To explore the existence of circular DNA in eukaryotes we have developed a highly-sensitive eccDNA purification method, Circle-Seq. We reveal that CNVs, in the form of eccDNAs, are common in the budding yeast Saccharomyces cerevisiae. More than a thousand different eccDNAs larger than 1 kb were recorded, increasing the known number of eccDNA more than a hundred fold.
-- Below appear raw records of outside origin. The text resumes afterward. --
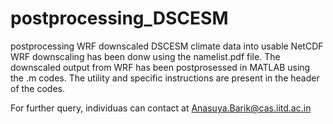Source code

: # postprocessing_DSCESM
postprocessing WRF downscaled DSCESM climate data into usable NetCDF
WRF downscaling has been donw using the namelist.pdf file.
The downscaled output from WRF has been postprosessed in MATLAB using the .m codes.
The utility and specific instructions are present in the header of the codes.

For further query, individuas can contact at Anasuya.Barik@cas.iitd.ac.in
A number of eccDNAs were found repeatedly in different genetic backgrounds, suggesting conserved hotspots for DNA circularization, e.g. at ribosomal RNA genes, glucose transporter genes HXT6, HXT7, metallothionein genes CUP1-1, CUP1-2, Ty-retrotranposons and Y’-telomeric genes. Recording of HXT6-HXT7 geneotypes in prolonged nutrient-limited yeast cultures suggested selection for [HXT6/7circles] in glucose-limited conditions and [HXT6/7circle] also appeared to serve as intermediate of chromosomal HXT6-HXT7/6HXT7 amplifications.
Our results support that eccDNA can lead to deletions and transient gene amplifications and suggest S. cerevisie as model for studying the molecular basis and evolutionary consequences of for this phenomenon.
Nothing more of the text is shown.